Selenium is an essential element for humans and plays an important role in many metabolic pathways, production of selenoproteins, thyroid hormone metabolism, and immune functions (Malagoli et al. 2015). Selenium deficiency leads to many diseases such as Keshan disease, cardiovascular diseases, hyperthyroidism, enhanced susceptibility to infections, and cancer (Malagoli et al. 2015; Brown and Arthur 2001). Selenium content in rice is usually low, so it limits the nutritional requirement of populations that depend on rice consumption for their dietary selenium intake (Williams et al. 2009). Mangueze et al. (2018) reported that foliar Zn and Se application increases the accumulation of these minerals in the IR grains. Boldrin et al. (2013) reported that soil selenate application was more effective for Se accumulation in grain than selenite. Foliar application of both selenite and selenate enhances grain yield. Both soil and foliar Se application could be useful for increasing Se content in rice. Premarathna et al. (2012) reported that broadcast application of SeO42− (selenate ion) enriched urea granules to flood water at the heading stage in rice was extremely effective as an agronomic biofortification strategy.

3.4.3 Vitamins

Vitamins are essential micronutrients; they cannot provide energy but play an important role in many metabolic processes. The human body cannot synthesize all vitamins, so it is necessary to get them from the diet. Rice is a poor source of vitamins. So far, through the transgenic approach, rice with vitamin A and vitamin B9 has been produced.

3.4.3.1 Vitamin A

Vitamin A deficiency can result in night blindness and xerophthalmia (Sommer 1982). Rice plants produce β-carotene, the precursor of vitamin A in green tissues, but rice grains are devoid of β-carotene.
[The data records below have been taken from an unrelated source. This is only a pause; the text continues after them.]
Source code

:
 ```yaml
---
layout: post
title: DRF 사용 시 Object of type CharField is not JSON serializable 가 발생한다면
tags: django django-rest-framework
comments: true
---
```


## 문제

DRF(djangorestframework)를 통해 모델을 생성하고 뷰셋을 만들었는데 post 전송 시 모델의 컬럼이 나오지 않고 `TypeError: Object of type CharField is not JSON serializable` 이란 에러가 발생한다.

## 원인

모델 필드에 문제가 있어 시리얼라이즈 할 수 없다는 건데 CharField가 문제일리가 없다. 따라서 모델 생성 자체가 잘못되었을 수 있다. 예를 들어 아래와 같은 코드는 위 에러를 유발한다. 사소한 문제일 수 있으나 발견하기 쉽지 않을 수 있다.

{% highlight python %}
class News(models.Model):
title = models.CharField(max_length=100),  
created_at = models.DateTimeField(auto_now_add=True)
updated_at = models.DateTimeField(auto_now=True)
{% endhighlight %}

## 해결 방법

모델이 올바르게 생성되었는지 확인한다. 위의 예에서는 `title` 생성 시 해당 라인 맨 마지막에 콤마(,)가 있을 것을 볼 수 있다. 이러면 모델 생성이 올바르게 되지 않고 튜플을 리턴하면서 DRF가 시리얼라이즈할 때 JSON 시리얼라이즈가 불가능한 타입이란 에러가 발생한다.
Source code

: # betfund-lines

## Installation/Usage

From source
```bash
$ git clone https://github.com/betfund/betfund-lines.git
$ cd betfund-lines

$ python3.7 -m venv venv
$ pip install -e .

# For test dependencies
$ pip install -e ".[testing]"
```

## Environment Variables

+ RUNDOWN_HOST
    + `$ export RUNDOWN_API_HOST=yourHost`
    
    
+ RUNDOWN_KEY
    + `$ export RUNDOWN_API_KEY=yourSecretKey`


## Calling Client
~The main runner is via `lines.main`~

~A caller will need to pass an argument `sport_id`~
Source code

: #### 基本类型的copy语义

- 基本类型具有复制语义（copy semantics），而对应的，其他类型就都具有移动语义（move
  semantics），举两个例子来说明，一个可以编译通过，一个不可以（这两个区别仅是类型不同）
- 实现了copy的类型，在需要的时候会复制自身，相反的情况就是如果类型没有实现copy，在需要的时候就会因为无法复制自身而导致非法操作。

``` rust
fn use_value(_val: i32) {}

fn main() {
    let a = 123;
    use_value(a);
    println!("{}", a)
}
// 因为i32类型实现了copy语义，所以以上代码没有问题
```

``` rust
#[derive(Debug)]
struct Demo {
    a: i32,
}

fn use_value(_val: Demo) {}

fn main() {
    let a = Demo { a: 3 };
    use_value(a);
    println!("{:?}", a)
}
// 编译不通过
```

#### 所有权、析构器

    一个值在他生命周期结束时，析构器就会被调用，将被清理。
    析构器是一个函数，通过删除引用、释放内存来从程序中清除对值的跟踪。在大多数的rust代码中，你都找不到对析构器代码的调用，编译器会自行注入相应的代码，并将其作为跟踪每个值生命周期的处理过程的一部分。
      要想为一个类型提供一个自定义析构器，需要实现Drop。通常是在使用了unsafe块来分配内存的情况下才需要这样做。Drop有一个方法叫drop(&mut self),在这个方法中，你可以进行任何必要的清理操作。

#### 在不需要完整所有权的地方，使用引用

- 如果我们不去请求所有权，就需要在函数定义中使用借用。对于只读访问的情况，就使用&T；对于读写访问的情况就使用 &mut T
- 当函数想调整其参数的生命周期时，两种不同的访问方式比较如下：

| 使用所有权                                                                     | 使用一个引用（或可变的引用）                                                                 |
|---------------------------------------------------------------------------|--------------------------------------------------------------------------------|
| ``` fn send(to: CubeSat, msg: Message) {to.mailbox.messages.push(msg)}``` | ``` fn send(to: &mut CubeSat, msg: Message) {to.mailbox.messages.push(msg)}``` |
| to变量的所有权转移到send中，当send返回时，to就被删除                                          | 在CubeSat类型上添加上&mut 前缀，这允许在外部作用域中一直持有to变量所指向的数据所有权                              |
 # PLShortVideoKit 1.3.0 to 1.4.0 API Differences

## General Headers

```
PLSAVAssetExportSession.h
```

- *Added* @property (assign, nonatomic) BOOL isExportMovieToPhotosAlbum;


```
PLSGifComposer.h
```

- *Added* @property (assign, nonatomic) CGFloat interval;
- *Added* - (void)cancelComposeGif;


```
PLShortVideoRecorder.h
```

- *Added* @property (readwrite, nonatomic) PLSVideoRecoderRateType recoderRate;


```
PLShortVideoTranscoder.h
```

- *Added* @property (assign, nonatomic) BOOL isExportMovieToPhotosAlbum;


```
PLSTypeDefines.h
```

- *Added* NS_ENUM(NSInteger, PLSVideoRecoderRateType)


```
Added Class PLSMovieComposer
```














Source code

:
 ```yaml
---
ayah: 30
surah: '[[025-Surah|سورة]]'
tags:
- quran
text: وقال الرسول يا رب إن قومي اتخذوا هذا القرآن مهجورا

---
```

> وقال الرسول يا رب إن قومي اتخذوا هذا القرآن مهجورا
Since rice did not have any cultivar with carotenoids in the grain (Beyer 2010), transgenic approaches have been used for increasing vitamin A content in rice.

Golden Rice

Golden rice was developed by Prof. Ingo Potrykus of Swiss federal institute of technology and Prof. Peter Beyer of the University of Freiburg. For the development of Golden rice, two genes encode the enzymes phytoene synthase (PSY) from daffodil and phytoene desaturase (CRTI) from the soil bacterium Erwinia uredovora naturally involved in carotene biosynthesis were inserted into the rice genome under the control of endosperm-specific promoter to restart the carotenoid biosynthetic pathway that is normally inactive in rice leads to the production and accumulation of β-carotene in the grains (Fig. 3.3). The new version of golden rice GR2 (31 μg/g and more β-carotene) was produced by Syngenta scientists (Paine et al. 2005), which contains a PSY gene from maize.

Fig. 3.3
figure 3

Development of golden rice by introducing carotenoid biosynthesis pathway through transgenic approach, (a) Carotenoid biosynthesis pathway with genes involved in different steps; (b) Uniform morphology of transgenic and control rice plants; (c) similarly polished rice grains from golden rice (yellow and orange) mixed with control (white). The figure is reproduced from Majumder et al. (2019) available with Creative Commons Attribution (CC BY) license (http://creativecommons.org/licenses/by/4.0/)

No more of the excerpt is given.